The academic schedule for the fourth year begins in early August and ends in late April. During this nine-month period, students must complete the remaining two clinical rotations, i.e., Rural Primary Care and Ambulatory Medicine, in addition to a minimum of five
clinical electives. The electives program, which must be approved for each student in order to ensure a balanced program, may include electives at other LCME accredited medical schools.


* Ambulatory Medicine : This is a one-month required clerkship. The course aims to provide the student with a positive experience in primary care of adults, with role modeling by faculty staff, as well as a firm grounding in the body of general internal medicine knowledge. Emphasis is placed upon data collection and integration and differential diagnosis skills. Staff physicians supervise the students in the clinical setting and MSM faculty teach the didactic sessions. There are no lectures; the course is taught in problem-based format.

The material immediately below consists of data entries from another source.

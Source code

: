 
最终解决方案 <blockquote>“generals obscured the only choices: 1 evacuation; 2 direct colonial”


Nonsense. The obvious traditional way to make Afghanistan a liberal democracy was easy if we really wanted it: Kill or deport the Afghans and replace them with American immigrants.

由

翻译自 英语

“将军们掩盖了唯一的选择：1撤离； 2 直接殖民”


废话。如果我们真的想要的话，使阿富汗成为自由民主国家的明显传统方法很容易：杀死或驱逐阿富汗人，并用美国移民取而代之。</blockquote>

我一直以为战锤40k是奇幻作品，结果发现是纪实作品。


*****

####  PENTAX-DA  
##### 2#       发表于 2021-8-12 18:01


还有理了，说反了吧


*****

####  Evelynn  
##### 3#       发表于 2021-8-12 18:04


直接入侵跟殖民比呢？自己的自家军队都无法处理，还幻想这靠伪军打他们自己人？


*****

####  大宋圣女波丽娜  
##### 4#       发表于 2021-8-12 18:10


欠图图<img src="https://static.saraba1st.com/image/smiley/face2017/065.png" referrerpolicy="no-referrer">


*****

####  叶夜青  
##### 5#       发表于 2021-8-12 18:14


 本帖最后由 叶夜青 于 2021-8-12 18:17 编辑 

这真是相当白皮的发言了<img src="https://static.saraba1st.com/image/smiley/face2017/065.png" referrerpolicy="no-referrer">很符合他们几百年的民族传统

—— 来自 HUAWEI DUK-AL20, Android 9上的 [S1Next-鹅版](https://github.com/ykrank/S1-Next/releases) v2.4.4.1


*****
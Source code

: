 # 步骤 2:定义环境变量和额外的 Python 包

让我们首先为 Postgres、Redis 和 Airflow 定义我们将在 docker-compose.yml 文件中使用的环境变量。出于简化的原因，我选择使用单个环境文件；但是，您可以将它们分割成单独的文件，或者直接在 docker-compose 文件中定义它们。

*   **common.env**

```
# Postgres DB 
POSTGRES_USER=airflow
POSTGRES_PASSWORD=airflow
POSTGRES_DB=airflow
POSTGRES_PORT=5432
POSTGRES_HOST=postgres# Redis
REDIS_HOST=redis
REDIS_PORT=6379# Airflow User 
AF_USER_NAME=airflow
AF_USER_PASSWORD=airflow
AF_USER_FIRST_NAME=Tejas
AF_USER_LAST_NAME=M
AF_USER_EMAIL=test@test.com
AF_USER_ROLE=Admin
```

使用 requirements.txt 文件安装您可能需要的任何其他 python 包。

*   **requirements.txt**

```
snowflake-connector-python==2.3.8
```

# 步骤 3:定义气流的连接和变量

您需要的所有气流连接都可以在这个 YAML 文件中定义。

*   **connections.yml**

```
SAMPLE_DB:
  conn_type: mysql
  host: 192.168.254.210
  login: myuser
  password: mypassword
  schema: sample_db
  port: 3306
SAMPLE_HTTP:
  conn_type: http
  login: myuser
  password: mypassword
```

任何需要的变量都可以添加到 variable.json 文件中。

* Rural Primary Care : This ambulatory training experience focuses on common primary healthcare problems in non-urban settings. The goal of this course is to introduce students to the comprehensive primary care of rural populations and the analysis of rural health problems. Additionally, students are required to complete a Special Study Project that focuses on a unique rural health problem, or the rural aspects of a larger problem.